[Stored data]
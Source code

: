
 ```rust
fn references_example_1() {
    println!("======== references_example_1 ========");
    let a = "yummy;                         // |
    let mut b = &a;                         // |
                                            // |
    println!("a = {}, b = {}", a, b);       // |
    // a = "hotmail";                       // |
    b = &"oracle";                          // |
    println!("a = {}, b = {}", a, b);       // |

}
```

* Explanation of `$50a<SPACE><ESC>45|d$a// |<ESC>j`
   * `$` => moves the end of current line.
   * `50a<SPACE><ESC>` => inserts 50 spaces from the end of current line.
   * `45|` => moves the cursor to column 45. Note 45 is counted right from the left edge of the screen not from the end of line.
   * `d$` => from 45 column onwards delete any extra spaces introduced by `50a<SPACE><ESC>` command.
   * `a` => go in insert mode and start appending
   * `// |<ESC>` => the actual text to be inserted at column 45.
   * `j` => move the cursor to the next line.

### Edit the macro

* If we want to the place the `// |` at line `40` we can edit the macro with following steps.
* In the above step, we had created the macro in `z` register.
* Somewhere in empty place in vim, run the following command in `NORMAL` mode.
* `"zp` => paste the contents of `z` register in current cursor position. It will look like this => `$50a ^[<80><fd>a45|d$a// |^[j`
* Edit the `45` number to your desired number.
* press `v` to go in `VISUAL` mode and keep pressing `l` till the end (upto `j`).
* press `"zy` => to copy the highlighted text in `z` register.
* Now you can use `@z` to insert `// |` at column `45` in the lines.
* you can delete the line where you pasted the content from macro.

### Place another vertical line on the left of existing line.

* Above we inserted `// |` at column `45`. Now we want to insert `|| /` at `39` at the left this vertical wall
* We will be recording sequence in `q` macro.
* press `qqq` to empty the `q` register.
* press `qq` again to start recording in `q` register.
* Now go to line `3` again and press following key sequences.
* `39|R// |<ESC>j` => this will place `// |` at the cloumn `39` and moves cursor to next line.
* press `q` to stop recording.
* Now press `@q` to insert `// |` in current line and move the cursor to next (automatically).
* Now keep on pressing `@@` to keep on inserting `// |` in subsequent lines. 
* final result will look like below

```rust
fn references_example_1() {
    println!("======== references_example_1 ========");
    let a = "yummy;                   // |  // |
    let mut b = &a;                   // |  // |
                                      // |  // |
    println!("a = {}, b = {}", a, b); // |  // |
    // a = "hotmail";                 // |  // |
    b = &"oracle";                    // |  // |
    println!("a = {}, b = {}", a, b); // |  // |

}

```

### Task instructions
From the line that contains "this vertical wall" down to the final line of the entries, print every line exactly as it is, and only those lines.

### Task response
* Above we inserted `// |` at column `45`. Now we want to insert `|| /` at `39` at the left this vertical wall
* We will be recording sequence in `q` macro.
* press `qqq` to empty the `q` register.
* press `qq` again to start recording in `q` register.
* Now go to line `3` again and press following key sequences.
* `39|R// |<ESC>j` => this will place `// |` at the cloumn `39` and moves cursor to next line.
* press `q` to stop recording.
* Now press `@q` to insert `// |` in current line and move the cursor to next (automatically).
* Now keep on pressing `@@` to keep on inserting `// |` in subsequent lines. 
* final result will look like below

```rust
fn references_example_1() {
    println!("======== references_example_1 ========");
    let a = "yummy;                   // |  // |
    let mut b = &a;                   // |  // |
                                      // |  // |
    println!("a = {}, b = {}", a, b); // |  // |
    // a = "hotmail";                 // |  // |
    b = &"oracle";                    // |  // |
    println!("a = {}, b = {}", a, b); // |  // |

}

```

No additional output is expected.